Performance metrics in deepeval are metrics that evaluate aspects such as latency and cost, rather than the outputs of your LLM (application).

note

While some performance metrics are related to LLM applications (eg. Latency and Cost), others are for the LLM itself (eg. tokens/s).

Latency

The latency metric measures whether the completion time of your LLM application is efficient and meets the expected time limits.

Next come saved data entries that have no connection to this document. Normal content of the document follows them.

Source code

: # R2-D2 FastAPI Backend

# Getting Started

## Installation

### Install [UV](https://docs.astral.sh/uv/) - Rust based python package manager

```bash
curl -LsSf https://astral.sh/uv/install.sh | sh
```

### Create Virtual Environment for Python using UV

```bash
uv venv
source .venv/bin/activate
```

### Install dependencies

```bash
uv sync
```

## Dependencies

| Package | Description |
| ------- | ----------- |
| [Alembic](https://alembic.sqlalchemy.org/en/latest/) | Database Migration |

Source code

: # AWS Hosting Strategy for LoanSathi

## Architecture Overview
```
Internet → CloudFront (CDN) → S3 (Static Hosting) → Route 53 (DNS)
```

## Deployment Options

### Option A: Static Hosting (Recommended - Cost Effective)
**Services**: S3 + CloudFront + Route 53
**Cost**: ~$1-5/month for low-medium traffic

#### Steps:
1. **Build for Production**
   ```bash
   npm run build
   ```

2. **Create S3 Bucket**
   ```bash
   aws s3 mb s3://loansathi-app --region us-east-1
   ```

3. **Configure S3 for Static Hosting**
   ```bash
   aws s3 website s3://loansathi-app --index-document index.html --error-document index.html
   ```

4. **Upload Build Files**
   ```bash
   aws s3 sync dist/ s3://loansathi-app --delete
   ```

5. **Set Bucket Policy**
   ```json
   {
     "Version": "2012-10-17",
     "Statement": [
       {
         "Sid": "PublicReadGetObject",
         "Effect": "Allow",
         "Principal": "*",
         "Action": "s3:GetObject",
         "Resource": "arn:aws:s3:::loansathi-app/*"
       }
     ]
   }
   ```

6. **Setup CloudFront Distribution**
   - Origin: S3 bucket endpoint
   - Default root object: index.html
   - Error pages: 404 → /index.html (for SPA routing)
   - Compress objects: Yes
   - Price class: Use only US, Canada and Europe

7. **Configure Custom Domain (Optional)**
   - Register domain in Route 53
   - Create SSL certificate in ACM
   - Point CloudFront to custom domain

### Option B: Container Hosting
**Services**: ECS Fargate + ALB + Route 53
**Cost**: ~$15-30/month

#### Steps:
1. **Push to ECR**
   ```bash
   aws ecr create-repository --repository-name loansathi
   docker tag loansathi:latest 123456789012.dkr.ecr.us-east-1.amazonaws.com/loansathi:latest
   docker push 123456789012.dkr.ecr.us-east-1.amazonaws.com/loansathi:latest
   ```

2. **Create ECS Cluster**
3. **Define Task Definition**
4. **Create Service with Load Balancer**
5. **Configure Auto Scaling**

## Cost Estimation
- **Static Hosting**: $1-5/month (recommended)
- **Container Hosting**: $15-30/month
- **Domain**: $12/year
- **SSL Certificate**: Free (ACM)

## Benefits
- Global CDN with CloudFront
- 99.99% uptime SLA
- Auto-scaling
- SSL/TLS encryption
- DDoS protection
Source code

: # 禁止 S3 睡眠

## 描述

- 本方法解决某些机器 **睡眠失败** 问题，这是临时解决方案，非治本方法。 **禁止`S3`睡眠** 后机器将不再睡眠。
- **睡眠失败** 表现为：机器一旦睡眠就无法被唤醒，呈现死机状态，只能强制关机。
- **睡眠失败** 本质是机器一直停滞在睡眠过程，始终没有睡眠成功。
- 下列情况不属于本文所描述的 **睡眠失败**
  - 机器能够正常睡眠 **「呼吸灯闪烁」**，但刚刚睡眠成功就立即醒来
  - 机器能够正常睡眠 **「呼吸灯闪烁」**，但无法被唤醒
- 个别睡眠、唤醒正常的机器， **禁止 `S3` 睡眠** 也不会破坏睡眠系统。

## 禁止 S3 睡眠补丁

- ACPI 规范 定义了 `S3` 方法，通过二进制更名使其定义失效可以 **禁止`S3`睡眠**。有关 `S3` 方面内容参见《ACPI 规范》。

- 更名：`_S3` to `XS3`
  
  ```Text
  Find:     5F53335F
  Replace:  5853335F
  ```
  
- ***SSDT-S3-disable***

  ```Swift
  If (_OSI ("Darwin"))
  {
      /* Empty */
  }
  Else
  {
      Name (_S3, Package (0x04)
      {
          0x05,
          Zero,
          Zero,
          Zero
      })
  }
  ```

It is one of the two performance metrics offered by deepeval.

Required Arguments

To use the LatencyMetric, you'll have to provide the following arguments when creating an LLMTestCase:

  • input
  • actual_output
  • max_latency

Example

from deepeval import evaluate
from deepeval.metrics import LatencyMetric
from deepeval.test_case import LLMTestCase

metric = LatencyMetric(max_latency=10.0)
test_case = LLMTestCase(
input="...",
actual_output="...",
latency=9.9
)

metric.measure(test_case)
# True if latency <= max_latency
print(metric.is_successful())
tip

It does not matter what unit of time you provide the max_latency argument with, it only has to match the unit of latency when creating an LLMTestCase.

Cost

The cost metric is another performance metric offered by deepeval, and measures whether the token cost of your LLM application is economically acceptable.

Required Arguments

To use the CostMetric, you'll have to provide the following arguments when creating an LLMTestCase:

  • input
  • actual_output
  • max_cost

Example

from deepeval.metrics import CostMetric
from deepeval.test_case import LLMTestCase

metric = CostMetric(max_cost=0.4)
test_case = LLMTestCase(
input="...",
actual_output="...",
cost=0.34
)

metric.measure(test_case)
# True if cost <= max_cost
print(metric.is_successful())
note

Similar to LatencyMetric, the CostMetric threshold, max_cost, does NOT have any standard units. However, you need to make sure the monetary units you provide in the cost argument when creating an LLMTestCase matches that of the cost max_cost.